(Beginning of Entries supplied)
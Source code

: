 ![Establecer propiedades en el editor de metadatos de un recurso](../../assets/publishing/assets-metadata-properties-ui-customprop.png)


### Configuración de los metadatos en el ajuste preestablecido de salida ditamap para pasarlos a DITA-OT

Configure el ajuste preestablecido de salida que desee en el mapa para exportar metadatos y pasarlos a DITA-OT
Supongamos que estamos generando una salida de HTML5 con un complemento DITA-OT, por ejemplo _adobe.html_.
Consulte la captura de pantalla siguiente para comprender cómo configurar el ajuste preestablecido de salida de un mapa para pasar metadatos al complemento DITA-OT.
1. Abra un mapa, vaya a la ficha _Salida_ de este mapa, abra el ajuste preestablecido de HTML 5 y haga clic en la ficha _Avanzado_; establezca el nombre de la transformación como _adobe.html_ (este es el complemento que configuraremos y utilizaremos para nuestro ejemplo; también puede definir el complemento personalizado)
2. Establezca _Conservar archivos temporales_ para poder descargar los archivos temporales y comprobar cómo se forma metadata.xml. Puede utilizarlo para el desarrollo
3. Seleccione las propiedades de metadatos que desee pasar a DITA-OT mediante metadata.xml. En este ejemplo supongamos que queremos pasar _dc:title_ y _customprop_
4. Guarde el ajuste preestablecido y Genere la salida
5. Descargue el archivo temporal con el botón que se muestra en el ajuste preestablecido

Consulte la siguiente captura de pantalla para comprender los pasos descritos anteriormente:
(End of Entries supplied)
(Beginning of Entries supplied)
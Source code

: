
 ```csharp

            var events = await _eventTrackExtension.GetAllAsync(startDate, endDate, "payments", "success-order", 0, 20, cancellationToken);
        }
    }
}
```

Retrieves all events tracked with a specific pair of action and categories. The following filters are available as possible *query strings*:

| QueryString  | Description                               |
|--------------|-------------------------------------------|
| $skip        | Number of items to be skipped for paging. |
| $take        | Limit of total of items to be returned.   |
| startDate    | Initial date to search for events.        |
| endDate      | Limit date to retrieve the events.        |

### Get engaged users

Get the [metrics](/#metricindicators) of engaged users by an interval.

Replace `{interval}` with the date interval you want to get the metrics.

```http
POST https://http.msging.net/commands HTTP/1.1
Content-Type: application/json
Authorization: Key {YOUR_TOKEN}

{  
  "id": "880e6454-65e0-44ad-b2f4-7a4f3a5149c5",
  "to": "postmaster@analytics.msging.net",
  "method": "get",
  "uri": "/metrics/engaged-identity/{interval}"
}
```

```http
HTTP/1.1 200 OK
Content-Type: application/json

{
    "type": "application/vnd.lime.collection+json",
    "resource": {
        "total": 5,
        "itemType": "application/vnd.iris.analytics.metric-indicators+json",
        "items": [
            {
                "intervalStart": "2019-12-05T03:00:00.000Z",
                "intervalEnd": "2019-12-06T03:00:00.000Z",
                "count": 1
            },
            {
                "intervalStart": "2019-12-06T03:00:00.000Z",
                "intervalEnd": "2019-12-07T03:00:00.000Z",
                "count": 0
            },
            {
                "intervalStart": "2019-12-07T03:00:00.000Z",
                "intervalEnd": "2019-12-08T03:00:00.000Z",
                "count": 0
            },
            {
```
(End of Entries supplied)
Instructions for the task
Please give back, exactly as it stands above, the stretch from the line with "1. Abra un mapa, vaya" through the line with "Consulte la siguiente", and no line outside it.

Result of the task
1. Abra un mapa, vaya a la ficha _Salida_ de este mapa, abra el ajuste preestablecido de HTML 5 y haga clic en la ficha _Avanzado_; establezca el nombre de la transformación como _adobe.html_ (este es el complemento que configuraremos y utilizaremos para nuestro ejemplo; también puede definir el complemento personalizado)
2. Establezca _Conservar archivos temporales_ para poder descargar los archivos temporales y comprobar cómo se forma metadata.xml. Puede utilizarlo para el desarrollo
3. Seleccione las propiedades de metadatos que desee pasar a DITA-OT mediante metadata.xml. En este ejemplo supongamos que queremos pasar _dc:title_ y _customprop_
4. Guarde el ajuste preestablecido y Genere la salida
5. Descargue el archivo temporal con el botón que se muestra en el ajuste preestablecido

Consulte la siguiente captura de pantalla para comprender los pasos descritos anteriormente:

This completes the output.